We cannot rely on kernel level or cpu support to catch these errors.

Read barriers

To have a 100% solution for within D code there is really only one option: read barriers.
We already have them for bounds checks.
And they can throw a D exception without any problems, plus they bypass the cpu/kernel guarantees which can result in infinite loops.

This catches logic problems, but not program corruption where pointers point to something that they shouldn't.

There is one major problem with a read barrier on pointers, how do you disable it?
With slices you can access the pointer directly and do the dereference that by-passes it.
Sadly we'd be stuck with either a storage class or attribute to turn it off.
I know Walter would hate the proposal of a storage class so that is a no go.

.net

So how does .net handle it?
As another Microsoft owned project, .net is a very good thing to study, it has the exact same problems that we do here.

The .net exceptions are split into managed and unmanaged exceptions.
Unmanaged exceptions are what we are comparable to (but don't support their method).
These are not meant to be caught by .net, including stuff like null dereference exceptions, they kill the process.

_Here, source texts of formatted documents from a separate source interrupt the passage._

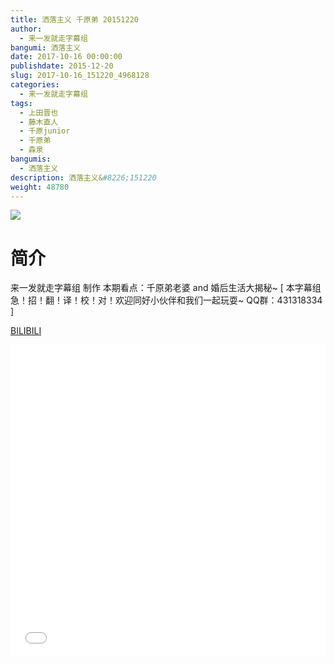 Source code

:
 ```yaml
---
title: 洒落主义 千原弟 20151220
author: 
  - 来一发就走字幕组
bangumi: 洒落主义
date: 2017-10-16 00:00:00
publishdate: 2015-12-20
slug: 2017-10-16_151220_4968128
categories: 
  - 来一发就走字幕组
tags: 
  - 上田晋也
  - 藤木直人
  - 千原junior
  - 千原弟
  - 森泉
bangumis: 
  - 洒落主义
description: 洒落主义&#8226;151220
weight: 48780
---
```


![](https://i.imgur.com/U1zjnYY.jpg)

# 简介  
来一发就走字幕组 制作 本期看点：千原弟老婆 and 婚后生活大揭秘~ [ 本字幕组急！招！翻！译！校！对！欢迎同好小伙伴和我们一起玩耍~ QQ群：431318334 ]

  [BILIBILI](https://www.bilibili.com/video/av4968128/)


<div class="vcontainer">  <iframe class='video' src="//www.bilibili.com/blackboard/player.html?cid=8069145&aid=4968128" width="100%" height="500" frameborder="0" allowfullscreen="allowfullscreen"></iframe></div>
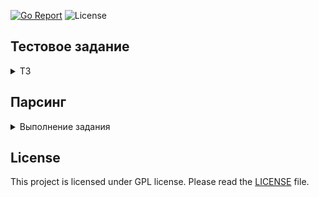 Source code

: [![Go Report](https://goreportcard.com/badge/github.com/dreddsa5dies/parsecrypto)](https://goreportcard.com/report/github.com/dreddsa5dies/parsecrypto) ![License](https://img.shields.io/badge/License-GPL-blue.svg) 

## Тестовое задание
<details>
  <summary>ТЗ</summary>

### Парсинг Cryptorank:
- Ресурс: [Cryptorank](https://cryptorank.io/)
- Данные для парсинга: Теги нескольких валют (первых трех)
- Метод парсинга: Любой
- Метод хранения полученных результатов: Запись в гугл таблицы (api) по запуску
- Количество столбцов 3: Наименование, Теги, Timestamp.
- Время на выполнение: Решает исполнитель

### Парсинг CoinGecko:
- Ресурс: [Coingecko](https://www.coingecko.com/)
- Данные для парсинга: Валюты, их стоимость относительно доллара
- Метод парсинга: Любой
- Метод хранения полученных результатов: Запись в гугл таблицы(api) по запуску. 
- Количество столбцов: Наименование, Цена, Timestamp. (Должно выводиться за один запрос 65! валют, вместе с ценами).
- Время на выполнение: Решает исполнитель

</details>

## Парсинг
<details>

  <summary>Выполнение задания</summary>

### Результат
[Ссылка](https://docs.google.com/spreadsheets/d/1ngUptjK8GwupzyG-_5uZTP_oCMCAtJ-v8F85lO0D7lw/edit?usp=sharing) на google sheet

### Запуск
```bin
git clone git@github.com:dreddsa5dies/parsecrypto.git
cd parsecrypto/cmd
go run main.go
```

<img title="Отображение работы" alt="легкий log" src="img/i.png">

Стоит уточнить, что проверка будет завершена с ошибкой, т.к. к API Google Sheet подключен только я. Но тут и проверять особо нечего.

### Парсинг Cryptorank:
Сделан с применением [goquery](https://github.com/PuerkitoBio/goquery).
Обычный поиск по тегам.

### Парсинг CoinGecko:
Сделан с применением [API](https://www.coingecko.com/en/api). Отобраны первые 65 валют из всех. Можно реализовать сортировку через добавление Len, Swap, Less и выводить топ валют (по какому угодно признаку).
К сожалению это free, поэтому приходится вставлять задержку по времени.

Простор для оптимизации просматривается, но «Преждевременная оптимизация — корень всех зол». (с) Дональд Кнут.

</details>

## License
This project is licensed under GPL license. Please read the [LICENSE](https:/github.com/dreddsa5dies/parsecrypto/tree/master/LICENSE.md) file.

The managed exceptions include ones like null dereference for .net and are allowed to be caught.
Quite importantly in frameworks like asp.net it guarantees that non-framework code cannot crash the process even in the most extreme cases.
This is possible because null is a valid pointer value, and a pointer cannot point into unmapped memory.

The guarantee of .net that you cannot corrupt a pointer, also happens to be what a signal that causes a process crash is good at handling; corrupted pointers.

Application VM languages

In application VM languages like C# nullability is now made part of the type system with assistance with data flow analysis to prevent you from doing bad things at compile time.

It is a very involved process to upgrade all code to it, and from what I have seen many people in the D community would be appauled at the notion that they have to explicitly state a pointer as being non-null or nullable.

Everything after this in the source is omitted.